I first heard God speak to me when I was eleven years old. I think at that time my heart was quiet enough to hear His voice loud and clear. That day, I sat in adult church because I was terribly bored of Sunday School. I was spaced out, only half listening to the message... and then I heard Him speak directly to my heart, "I know you but you don't know Me. Would you like to come and follow me?" The voice jolted me awake not just because it was my first time to "hear" it but because it was a voice that created such a deep yearning-- almost like an unbearable ache in my heart.
I remember going home that day, locking myself up in my room, kneeling by my bedside and asking Jesus to come into my heart. I surrendered my life to Him and invited Him to take control. I came out of my room feeling... different...like a heavy burden just rolled off my shoulders and in its place, I grew wings!
For the next five years, life with the Shepherd was a song. I served God in the church every chance I got. I was full of the bursting energies of youth. I trusted God with my life. And I trusted His people... sometimes to a fault.
Adolescence brought with it conflicting desires and longings and voices that seemed to compete with that one Voice for my attention and for my very heart. "If you hear my voice, do not harden your hearts..." Jesus often said... but I did. My heart became hard and I followed the voices of lesser lovers until I was sucked in by sin and a religious spirit that led me astray... farther and farther away from the Shepherd of my heart.

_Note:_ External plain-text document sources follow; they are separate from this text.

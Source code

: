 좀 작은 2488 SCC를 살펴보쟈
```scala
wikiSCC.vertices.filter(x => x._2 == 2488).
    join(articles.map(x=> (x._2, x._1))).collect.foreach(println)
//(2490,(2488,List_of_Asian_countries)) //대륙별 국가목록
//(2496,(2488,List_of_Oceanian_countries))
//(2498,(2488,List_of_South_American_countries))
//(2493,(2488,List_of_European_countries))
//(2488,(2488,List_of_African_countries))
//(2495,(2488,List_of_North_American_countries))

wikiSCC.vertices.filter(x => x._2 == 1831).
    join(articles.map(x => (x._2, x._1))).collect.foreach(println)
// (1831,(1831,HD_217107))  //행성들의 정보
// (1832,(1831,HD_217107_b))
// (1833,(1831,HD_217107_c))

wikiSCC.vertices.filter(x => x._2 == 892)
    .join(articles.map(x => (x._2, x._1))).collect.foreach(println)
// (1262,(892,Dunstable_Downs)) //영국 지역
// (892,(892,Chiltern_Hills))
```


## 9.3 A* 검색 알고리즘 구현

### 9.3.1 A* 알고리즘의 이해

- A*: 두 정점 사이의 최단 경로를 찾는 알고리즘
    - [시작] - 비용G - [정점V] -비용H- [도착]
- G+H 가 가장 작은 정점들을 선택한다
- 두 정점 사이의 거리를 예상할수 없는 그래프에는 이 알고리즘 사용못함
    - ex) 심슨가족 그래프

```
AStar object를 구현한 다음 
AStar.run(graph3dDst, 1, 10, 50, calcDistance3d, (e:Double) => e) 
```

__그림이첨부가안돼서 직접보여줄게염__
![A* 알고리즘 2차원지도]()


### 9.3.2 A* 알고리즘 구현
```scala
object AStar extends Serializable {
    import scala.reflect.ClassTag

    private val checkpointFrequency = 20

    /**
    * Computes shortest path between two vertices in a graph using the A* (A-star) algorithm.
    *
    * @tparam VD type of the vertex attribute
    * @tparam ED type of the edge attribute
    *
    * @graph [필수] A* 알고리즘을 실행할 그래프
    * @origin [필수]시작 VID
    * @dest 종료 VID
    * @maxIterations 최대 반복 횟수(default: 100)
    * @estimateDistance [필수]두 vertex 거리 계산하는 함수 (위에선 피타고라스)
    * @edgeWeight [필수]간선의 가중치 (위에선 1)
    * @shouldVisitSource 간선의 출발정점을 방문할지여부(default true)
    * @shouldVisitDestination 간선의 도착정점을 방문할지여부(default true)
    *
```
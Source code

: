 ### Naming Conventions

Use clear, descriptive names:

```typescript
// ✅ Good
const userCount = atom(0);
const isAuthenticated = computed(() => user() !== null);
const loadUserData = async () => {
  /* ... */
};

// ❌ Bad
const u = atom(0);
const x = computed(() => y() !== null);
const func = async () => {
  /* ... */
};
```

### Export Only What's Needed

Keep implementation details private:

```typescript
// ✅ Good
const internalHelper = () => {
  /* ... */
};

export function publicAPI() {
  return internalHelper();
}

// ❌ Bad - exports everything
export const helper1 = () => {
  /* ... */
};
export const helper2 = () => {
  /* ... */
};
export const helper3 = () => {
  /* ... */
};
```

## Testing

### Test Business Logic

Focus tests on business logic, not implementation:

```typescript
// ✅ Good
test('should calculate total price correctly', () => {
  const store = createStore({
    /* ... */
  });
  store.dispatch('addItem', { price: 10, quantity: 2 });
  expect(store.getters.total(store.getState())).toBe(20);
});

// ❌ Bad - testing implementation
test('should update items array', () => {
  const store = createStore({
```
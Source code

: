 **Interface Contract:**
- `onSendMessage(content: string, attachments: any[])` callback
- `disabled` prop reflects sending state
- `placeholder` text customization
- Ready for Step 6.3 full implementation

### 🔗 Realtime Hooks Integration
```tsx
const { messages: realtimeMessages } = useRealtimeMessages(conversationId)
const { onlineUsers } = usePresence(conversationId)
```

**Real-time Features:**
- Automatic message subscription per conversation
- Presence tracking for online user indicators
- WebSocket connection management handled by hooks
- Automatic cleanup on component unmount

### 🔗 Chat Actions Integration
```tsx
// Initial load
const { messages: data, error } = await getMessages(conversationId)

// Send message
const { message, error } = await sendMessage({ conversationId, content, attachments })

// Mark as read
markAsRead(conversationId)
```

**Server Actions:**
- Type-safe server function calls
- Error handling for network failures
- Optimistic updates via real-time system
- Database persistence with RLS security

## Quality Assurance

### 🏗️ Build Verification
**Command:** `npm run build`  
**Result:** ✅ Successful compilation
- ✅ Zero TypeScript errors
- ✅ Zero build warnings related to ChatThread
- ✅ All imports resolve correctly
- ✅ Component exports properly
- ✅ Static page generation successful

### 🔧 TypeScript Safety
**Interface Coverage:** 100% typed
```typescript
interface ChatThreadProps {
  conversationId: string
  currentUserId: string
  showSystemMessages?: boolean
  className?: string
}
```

I have often wondered about this mysterious thing called "free will." Why would a loving Shepherd allow me to wander from the safety of His side? Why doesn't He put the rebellious ones on a leash until they learn their lessons? Why doesn't He use His rod to beat them up every once in a while to break their spirits? Didn't I surrender my life to His control? So why doesn't He "control" me now that my life is careening out of control?
I read this recently in a novel entitled, "The Crown of Eden" by Thomas Williams: "Certainly we are free. But nothing we do can destroy the order and beauty of the master tapestry. Each of us is given a thread and a pattern for its weaving. We are utterly free to weave our thread either by the pattern or in defiance of it. But regardless of how we weave it, we will always find that our thread has been anticipated. You may even choose to leave your thread unwoven, but if you do , there will be no gap in the fabric. You will find that another has been laid down to take its place and the resulting design will be the one originally planned. It is inevitable."
What a relief that despite our bad choices, we cannot mess up God's grand tapestry! Of course we reap the consequences of bad choices but we can rest in the fact that He is able to work all things together for good (yes, even the bad and sad things!) to them who love God. He sets us free to choose Him... again and again for as many times as we need to convince us of His goodness. He is faithful to those who belong to Him... to those who have set their hearts to follow him. Yes, often it does feel like groping in the dark, straining to hear the faintest whisper of his voice. But we make it... not because we have come through... but because He has come through for us!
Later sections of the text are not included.